⑤ The fourth week of April was overbought, the fifth week of April was likely overbought and this week is expected to be overbought. Of the five points, ① was bullish last week.
[Technical viewpoint]
Looking at the Japanese market from a technical perspective, it is undervalued by 1.0 point in the medium to long term in terms of the difference in 200-day divergence from the NASDAQ (about 370 yen in terms of the Nikkei 225). On the other hand, the difference in 200-day divergence from the NYDow is undervalued by 0.8 points in the medium to long term (about 290 yen in terms of the Nikkei 225).

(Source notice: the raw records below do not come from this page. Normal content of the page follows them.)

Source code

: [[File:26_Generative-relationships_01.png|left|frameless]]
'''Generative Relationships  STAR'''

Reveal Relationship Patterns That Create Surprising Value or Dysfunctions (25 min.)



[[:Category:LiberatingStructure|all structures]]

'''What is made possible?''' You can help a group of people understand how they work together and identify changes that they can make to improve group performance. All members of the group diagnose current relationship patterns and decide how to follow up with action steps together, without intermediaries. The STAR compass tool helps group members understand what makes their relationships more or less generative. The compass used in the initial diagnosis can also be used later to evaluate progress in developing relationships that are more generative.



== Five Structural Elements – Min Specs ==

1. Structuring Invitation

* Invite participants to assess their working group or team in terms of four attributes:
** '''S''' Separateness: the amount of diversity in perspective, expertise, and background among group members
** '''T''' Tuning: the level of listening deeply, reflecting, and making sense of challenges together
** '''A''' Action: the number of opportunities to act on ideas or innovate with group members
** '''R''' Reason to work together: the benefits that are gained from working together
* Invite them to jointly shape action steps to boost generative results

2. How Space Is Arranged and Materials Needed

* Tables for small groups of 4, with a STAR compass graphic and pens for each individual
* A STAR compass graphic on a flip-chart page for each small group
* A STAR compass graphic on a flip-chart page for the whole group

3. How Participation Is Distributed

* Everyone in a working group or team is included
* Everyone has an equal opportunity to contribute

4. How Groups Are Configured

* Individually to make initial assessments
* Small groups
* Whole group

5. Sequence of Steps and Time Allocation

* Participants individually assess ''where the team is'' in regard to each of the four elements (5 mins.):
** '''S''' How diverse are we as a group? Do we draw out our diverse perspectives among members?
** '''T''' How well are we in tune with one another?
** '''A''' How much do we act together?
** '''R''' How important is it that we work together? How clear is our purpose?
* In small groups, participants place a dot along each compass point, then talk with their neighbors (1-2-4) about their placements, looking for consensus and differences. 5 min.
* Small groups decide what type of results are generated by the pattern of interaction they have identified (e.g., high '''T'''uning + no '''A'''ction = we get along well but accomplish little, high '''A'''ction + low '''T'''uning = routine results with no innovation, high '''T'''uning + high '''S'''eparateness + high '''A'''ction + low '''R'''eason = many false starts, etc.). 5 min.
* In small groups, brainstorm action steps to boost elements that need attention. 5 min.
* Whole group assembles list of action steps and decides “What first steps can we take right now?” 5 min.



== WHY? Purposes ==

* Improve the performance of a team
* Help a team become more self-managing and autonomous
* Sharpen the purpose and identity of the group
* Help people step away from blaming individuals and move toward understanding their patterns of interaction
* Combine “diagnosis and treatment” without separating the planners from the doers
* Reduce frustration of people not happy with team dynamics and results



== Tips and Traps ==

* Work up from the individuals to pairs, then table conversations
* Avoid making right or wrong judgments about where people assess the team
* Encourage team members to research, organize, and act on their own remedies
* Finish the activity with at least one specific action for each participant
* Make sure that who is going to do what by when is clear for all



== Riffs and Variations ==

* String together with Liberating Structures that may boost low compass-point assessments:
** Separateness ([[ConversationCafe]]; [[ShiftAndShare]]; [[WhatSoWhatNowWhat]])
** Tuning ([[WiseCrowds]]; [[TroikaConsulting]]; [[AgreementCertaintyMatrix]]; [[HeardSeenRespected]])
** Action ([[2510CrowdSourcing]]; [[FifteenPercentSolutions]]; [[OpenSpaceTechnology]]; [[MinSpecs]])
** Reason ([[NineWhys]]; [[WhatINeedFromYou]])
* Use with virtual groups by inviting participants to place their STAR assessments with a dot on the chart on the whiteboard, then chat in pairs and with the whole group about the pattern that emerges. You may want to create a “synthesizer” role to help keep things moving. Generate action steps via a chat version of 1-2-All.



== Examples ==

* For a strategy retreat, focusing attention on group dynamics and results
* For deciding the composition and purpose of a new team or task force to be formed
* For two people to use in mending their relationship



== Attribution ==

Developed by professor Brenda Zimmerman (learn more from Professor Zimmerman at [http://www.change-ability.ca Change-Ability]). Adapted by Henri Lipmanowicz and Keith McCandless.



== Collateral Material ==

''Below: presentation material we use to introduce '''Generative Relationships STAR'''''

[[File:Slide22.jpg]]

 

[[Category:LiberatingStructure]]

Japanese markets are weak against the NY Dow and NASDAQ. The VIX, a measure of US market volatility, fell to a weekly low of 24.4. The Nikkei VI fell to a weekly low of 27.1. Both the US and Japanese markets are in a state of ‘doubt’...
The Nikkei 225 is above the 9-day and 25-day lines. The short-term trend has a "green light".
The Nikkei 225 is below the equilibrium cloud. The overall divergence is +2.2% and the divergence from the 200-day moving average is -3.1%. As these two factors are negative, a "yellow signal" is lit for the medium-term trend.
In the US market, the NY Dow is above the 9-day line and 25-day and below 200-day lines. It is below the clouds of the equilibrium chart.
The NASDAQ is above the 9-day line and 25-day and below 200-day lines. It is below the clouds on the Ichimoku Chart.
This is a ‘green light’ in the short term and a ‘red light’ in the medium term.
[Outlook for this week]
Looking at the US market from a fundamental perspective, recessionary fears are amplified in the near-term. Other risk factors include inflation and rising interest rates due to the Russia-Ukraine war, recession due to energy shortages and deteriorating political conditions in the EU bloc, US-China trade friction, financial market turmoil caused by the bursting of China's property bubble and credit crunch, and expanding geopolitical risks in the Middle East.
Looking at the technical aspects, the U.S. market is in a medium-term down trend and a short-term up trend. The Japanese market is in a medium-term no trend, and the short-term is up trend.
Analysis of the foreign exchange market shows that the yen has turned stronger since topping out at 156 yen, which was reached in January 2025. This week, the yen is expected to be between 144 and 142 yen.
This week's US markets will be focused on potential tariff negotiations between the US and China, the Fed's interest rate decision and subsequent statements from Fed officials, and a string of Q1 earnings reports. There will also be important data releases, including the ISM Services PMI and trade statistics. Globally, the UK monetary policy decision, German manufacturing orders and industrial production, and China's services PMI and new yuan-denominated loans will be in focus.
Last week, the Nikkei 225 remained within the expected range. The upper price was below ¥510 and the lower price was above ¥910.
This week, the Nikkei 225 is expected to move between the Bollinger Band +2σ + ¥800 (currently around ¥38290) on the upside and Bollinger Band +2σ - ¥800 (currently around ¥36890) on the downside.
This week will be a week to see if the Nikkei 225 can move into line with the +2σ Bollinger band or be allowed to bounce back.